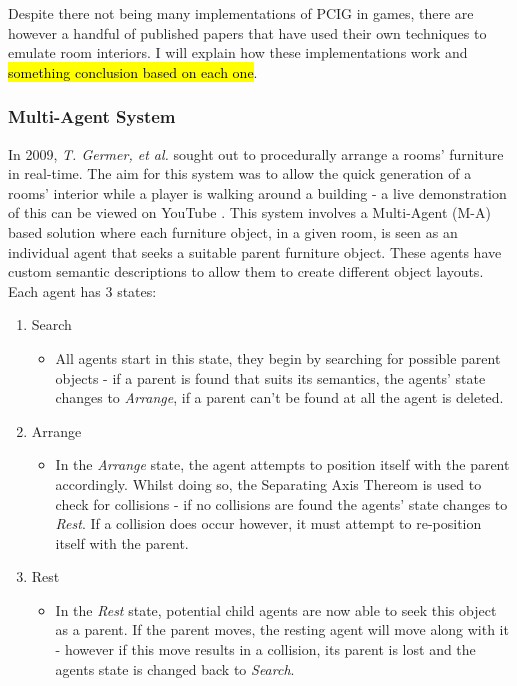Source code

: \bigskip
Despite there not being many implementations of PCIG in games, there are however a handful of published papers that have used their own techniques to emulate room interiors. I will explain how these implementations work and \hl{something conclusion based on each one}.

\bigskip
\subsubsection{Multi-Agent System}
In 2009, \textit{T. Germer, et al.} \cite{real-time-walkthroughs} sought out to procedurally arrange a rooms' furniture in real-time. 
The aim for this system was to allow the quick generation of a rooms' interior while a player is walking around a building - a live demonstration of this can be viewed on YouTube \cite{youtube:real-time-walkthroughs}.
This system involves a Multi-Agent (M-A) based solution where each furniture object, in a given room, is seen as an individual agent that seeks a suitable parent furniture object. These agents have custom semantic descriptions to allow them to create different object layouts. %
Each agent has 3 states:
\begin{enumerate}
    \item Search
        \begin{itemize}
            \item All agents start in this state, they begin by searching for possible parent objects - if a parent is found that suits its semantics, the agents' state changes to \textit{Arrange}, if a parent can't be found at all the agent is deleted.
        \end{itemize}
    \item Arrange
        \begin{itemize}
            \item In the \textit{Arrange} state, the agent attempts to position itself with the parent accordingly. Whilst doing so, the Separating Axis Thereom \cite{separating-axis-thereom} is used to check for collisions - if no collisions are found the agents' state changes to \textit{Rest}. If a collision does occur however, it must attempt to re-position itself with the parent.
        \end{itemize}
    \item Rest
        \begin{itemize}
            \item In the \textit{Rest} state, potential child agents are now able to seek this object as a parent. If the parent moves, the resting agent will move along with it - however if this move results in a collision, its parent is lost and the agents state is changed back to \textit{Search}.
        \end{itemize}
\end{enumerate}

□ □ □ □

Task details → Drop the pictures and reproduce the rest of the data exactly.

Result →
Source code

: \bigskip
Despite there not being many implementations of PCIG in games, there are however a handful of published papers that have used their own techniques to emulate room interiors. I will explain how these implementations work and \hl{something conclusion based on each one}.

\bigskip
\subsubsection{Multi-Agent System}
In 2009, \textit{T. Germer, et al.} \cite{real-time-walkthroughs} sought out to procedurally arrange a rooms' furniture in real-time. 
The aim for this system was to allow the quick generation of a rooms' interior while a player is walking around a building - a live demonstration of this can be viewed on YouTube \cite{youtube:real-time-walkthroughs}.
This system involves a Multi-Agent (M-A) based solution where each furniture object, in a given room, is seen as an individual agent that seeks a suitable parent furniture object. These agents have custom semantic descriptions to allow them to create different object layouts. %
Each agent has 3 states:
\begin{enumerate}
    \item Search
        \begin{itemize}
            \item All agents start in this state, they begin by searching for possible parent objects - if a parent is found that suits its semantics, the agents' state changes to \textit{Arrange}, if a parent can't be found at all the agent is deleted.
        \end{itemize}
    \item Arrange
        \begin{itemize}
            \item In the \textit{Arrange} state, the agent attempts to position itself with the parent accordingly. Whilst doing so, the Separating Axis Thereom \cite{separating-axis-thereom} is used to check for collisions - if no collisions are found the agents' state changes to \textit{Rest}. If a collision does occur however, it must attempt to re-position itself with the parent.
        \end{itemize}
    \item Rest
        \begin{itemize}
            \item In the \textit{Rest} state, potential child agents are now able to seek this object as a parent. If the parent moves, the resting agent will move along with it - however if this move results in a collision, its parent is lost and the agents state is changed back to \textit{Search}.
        \end{itemize}
\end{enumerate}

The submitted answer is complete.